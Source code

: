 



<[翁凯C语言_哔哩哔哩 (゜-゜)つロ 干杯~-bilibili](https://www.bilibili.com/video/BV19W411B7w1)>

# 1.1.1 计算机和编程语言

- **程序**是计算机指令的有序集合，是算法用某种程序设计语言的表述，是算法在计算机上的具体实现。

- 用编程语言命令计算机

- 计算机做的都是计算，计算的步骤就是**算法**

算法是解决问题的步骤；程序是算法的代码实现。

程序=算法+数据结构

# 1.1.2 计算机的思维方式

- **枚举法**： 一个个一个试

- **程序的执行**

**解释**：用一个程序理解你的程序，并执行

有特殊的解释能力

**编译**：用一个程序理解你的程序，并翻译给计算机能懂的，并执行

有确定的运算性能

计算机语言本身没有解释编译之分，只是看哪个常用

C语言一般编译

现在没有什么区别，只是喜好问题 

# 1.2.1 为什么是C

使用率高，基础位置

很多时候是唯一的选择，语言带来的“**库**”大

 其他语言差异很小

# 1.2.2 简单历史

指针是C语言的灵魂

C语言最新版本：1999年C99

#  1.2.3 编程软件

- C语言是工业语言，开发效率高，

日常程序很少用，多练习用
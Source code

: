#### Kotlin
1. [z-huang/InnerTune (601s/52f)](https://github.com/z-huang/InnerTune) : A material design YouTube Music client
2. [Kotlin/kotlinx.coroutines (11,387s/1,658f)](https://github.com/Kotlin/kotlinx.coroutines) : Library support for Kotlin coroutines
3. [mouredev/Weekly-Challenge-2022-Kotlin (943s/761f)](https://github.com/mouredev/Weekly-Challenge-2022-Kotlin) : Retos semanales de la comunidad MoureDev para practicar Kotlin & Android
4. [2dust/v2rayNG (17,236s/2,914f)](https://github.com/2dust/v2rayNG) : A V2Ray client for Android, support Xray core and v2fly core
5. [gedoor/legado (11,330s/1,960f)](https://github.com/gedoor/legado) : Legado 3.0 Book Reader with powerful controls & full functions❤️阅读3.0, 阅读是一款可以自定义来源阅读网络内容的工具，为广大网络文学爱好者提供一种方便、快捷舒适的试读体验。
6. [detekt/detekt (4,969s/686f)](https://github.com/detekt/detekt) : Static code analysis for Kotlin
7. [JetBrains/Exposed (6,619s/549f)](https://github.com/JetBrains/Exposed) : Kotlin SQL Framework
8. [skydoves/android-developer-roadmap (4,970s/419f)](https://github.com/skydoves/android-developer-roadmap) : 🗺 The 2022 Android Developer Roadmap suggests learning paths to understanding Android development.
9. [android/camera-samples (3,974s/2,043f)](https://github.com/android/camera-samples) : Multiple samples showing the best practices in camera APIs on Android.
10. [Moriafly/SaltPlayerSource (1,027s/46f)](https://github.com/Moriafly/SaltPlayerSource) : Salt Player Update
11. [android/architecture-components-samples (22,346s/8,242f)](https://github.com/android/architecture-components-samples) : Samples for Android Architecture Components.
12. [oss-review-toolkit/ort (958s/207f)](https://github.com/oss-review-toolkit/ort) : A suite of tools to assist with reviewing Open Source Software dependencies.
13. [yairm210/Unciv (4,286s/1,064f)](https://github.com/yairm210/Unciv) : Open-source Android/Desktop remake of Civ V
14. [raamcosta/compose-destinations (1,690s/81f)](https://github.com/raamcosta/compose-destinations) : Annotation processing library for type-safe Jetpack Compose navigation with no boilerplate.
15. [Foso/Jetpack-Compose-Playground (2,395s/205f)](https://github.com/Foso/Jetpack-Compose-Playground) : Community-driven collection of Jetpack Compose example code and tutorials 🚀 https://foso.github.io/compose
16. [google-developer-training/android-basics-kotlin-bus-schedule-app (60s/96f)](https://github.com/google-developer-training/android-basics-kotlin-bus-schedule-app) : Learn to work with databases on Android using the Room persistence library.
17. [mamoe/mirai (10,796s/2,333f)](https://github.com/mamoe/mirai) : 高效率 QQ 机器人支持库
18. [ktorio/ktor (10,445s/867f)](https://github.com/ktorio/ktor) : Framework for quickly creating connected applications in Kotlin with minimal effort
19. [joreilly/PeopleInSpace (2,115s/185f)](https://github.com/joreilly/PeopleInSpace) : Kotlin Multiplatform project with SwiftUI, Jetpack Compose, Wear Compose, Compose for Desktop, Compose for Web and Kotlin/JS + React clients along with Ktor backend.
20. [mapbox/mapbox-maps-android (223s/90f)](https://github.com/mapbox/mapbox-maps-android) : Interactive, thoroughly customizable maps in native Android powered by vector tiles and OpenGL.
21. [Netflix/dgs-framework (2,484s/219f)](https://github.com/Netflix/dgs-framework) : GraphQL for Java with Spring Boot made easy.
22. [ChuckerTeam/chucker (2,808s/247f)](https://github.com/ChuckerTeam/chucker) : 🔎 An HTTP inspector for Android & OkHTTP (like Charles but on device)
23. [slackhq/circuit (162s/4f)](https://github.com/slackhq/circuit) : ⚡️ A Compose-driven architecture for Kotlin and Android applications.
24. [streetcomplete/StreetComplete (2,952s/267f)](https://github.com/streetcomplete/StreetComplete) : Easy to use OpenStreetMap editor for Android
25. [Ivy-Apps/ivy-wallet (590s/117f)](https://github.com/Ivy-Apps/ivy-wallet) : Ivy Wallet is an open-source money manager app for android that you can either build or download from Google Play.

* **Task objective**
Set down the records again verbatim, so that each word stays as it is.

* **Answer box**
Source code

: 



<[翁凯C语言_哔哩哔哩 (゜-゜)つロ 干杯~-bilibili](https://www.bilibili.com/video/BV19W411B7w1)>

# 1.1.1 计算机和编程语言

- **程序**是计算机指令的有序集合，是算法用某种程序设计语言的表述，是算法在计算机上的具体实现。

- 用编程语言命令计算机

- 计算机做的都是计算，计算的步骤就是**算法**

算法是解决问题的步骤；程序是算法的代码实现。

程序=算法+数据结构

# 1.1.2 计算机的思维方式

- **枚举法**： 一个个一个试

- **程序的执行**

**解释**：用一个程序理解你的程序，并执行

有特殊的解释能力

**编译**：用一个程序理解你的程序，并翻译给计算机能懂的，并执行

有确定的运算性能

计算机语言本身没有解释编译之分，只是看哪个常用

C语言一般编译

现在没有什么区别，只是喜好问题 

# 1.2.1 为什么是C

使用率高，基础位置

很多时候是唯一的选择，语言带来的“**库**”大

 其他语言差异很小

# 1.2.2 简单历史

指针是C语言的灵魂

C语言最新版本：1999年C99

#  1.2.3 编程软件

- C语言是工业语言，开发效率高，

日常程序很少用，多练习用
Source code

:#### Kotlin
1. [z-huang/InnerTune (601s/52f)](https://github.com/z-huang/InnerTune) : A material design YouTube Music client
2. [Kotlin/kotlinx.coroutines (11,387s/1,658f)](https://github.com/Kotlin/kotlinx.coroutines) : Library support for Kotlin coroutines
3. [mouredev/Weekly-Challenge-2022-Kotlin (943s/761f)](https://github.com/mouredev/Weekly-Challenge-2022-Kotlin) : Retos semanales de la comunidad MoureDev para practicar Kotlin & Android
4. [2dust/v2rayNG (17,236s/2,914f)](https://github.com/2dust/v2rayNG) : A V2Ray client for Android, support Xray core and v2fly core
5. [gedoor/legado (11,330s/1,960f)](https://github.com/gedoor/legado) : Legado 3.0 Book Reader with powerful controls & full functions❤️阅读3.0, 阅读是一款可以自定义来源阅读网络内容的工具，为广大网络文学爱好者提供一种方便、快捷舒适的试读体验。
6. [detekt/detekt (4,969s/686f)](https://github.com/detekt/detekt) : Static code analysis for Kotlin
7. [JetBrains/Exposed (6,619s/549f)](https://github.com/JetBrains/Exposed) : Kotlin SQL Framework
8. [skydoves/android-developer-roadmap (4,970s/419f)](https://github.com/skydoves/android-developer-roadmap) : 🗺 The 2022 Android Developer Roadmap suggests learning paths to understanding Android development.
9. [android/camera-samples (3,974s/2,043f)](https://github.com/android/camera-samples) : Multiple samples showing the best practices in camera APIs on Android.
10. [Moriafly/SaltPlayerSource (1,027s/46f)](https://github.com/Moriafly/SaltPlayerSource) : Salt Player Update
11. [android/architecture-components-samples (22,346s/8,242f)](https://github.com/android/architecture-components-samples) : Samples for Android Architecture Components.
12. [oss-review-toolkit/ort (958s/207f)](https://github.com/oss-review-toolkit/ort) : A suite of tools to assist with reviewing Open Source Software dependencies.
13. [yairm210/Unciv (4,286s/1,064f)](https://github.com/yairm210/Unciv) : Open-source Android/Desktop remake of Civ V
14. [raamcosta/compose-destinations (1,690s/81f)](https://github.com/raamcosta/compose-destinations) : Annotation processing library for type-safe Jetpack Compose navigation with no boilerplate.
15. [Foso/Jetpack-Compose-Playground (2,395s/205f)](https://github.com/Foso/Jetpack-Compose-Playground) : Community-driven collection of Jetpack Compose example code and tutorials 🚀 https://foso.github.io/compose
16. [google-developer-training/android-basics-kotlin-bus-schedule-app (60s/96f)](https://github.com/google-developer-training/android-basics-kotlin-bus-schedule-app) : Learn to work with databases on Android using the Room persistence library.
17. [mamoe/mirai (10,796s/2,333f)](https://github.com/mamoe/mirai) : 高效率 QQ 机器人支持库
18. [ktorio/ktor (10,445s/867f)](https://github.com/ktorio/ktor) : Framework for quickly creating connected applications in Kotlin with minimal effort
19. [joreilly/PeopleInSpace (2,115s/185f)](https://github.com/joreilly/PeopleInSpace) : Kotlin Multiplatform project with SwiftUI, Jetpack Compose, Wear Compose, Compose for Desktop, Compose for Web and Kotlin/JS + React clients along with Ktor backend.
20. [mapbox/mapbox-maps-android (223s/90f)](https://github.com/mapbox/mapbox-maps-android) : Interactive, thoroughly customizable maps in native Android powered by vector tiles and OpenGL.
21. [Netflix/dgs-framework (2,484s/219f)](https://github.com/Netflix/dgs-framework) : GraphQL for Java with Spring Boot made easy.
22. [ChuckerTeam/chucker (2,808s/247f)](https://github.com/ChuckerTeam/chucker) : 🔎 An HTTP inspector for Android & OkHTTP (like Charles but on device)
23. [slackhq/circuit (162s/4f)](https://github.com/slackhq/circuit) : ⚡️ A Compose-driven architecture for Kotlin and Android applications.
24. [streetcomplete/StreetComplete (2,952s/267f)](https://github.com/streetcomplete/StreetComplete) : Easy to use OpenStreetMap editor for Android
25. [Ivy-Apps/ivy-wallet (590s/117f)](https://github.com/Ivy-Apps/ivy-wallet) : Ivy Wallet is an open-source money manager app for android that you can either build or download from Google Play.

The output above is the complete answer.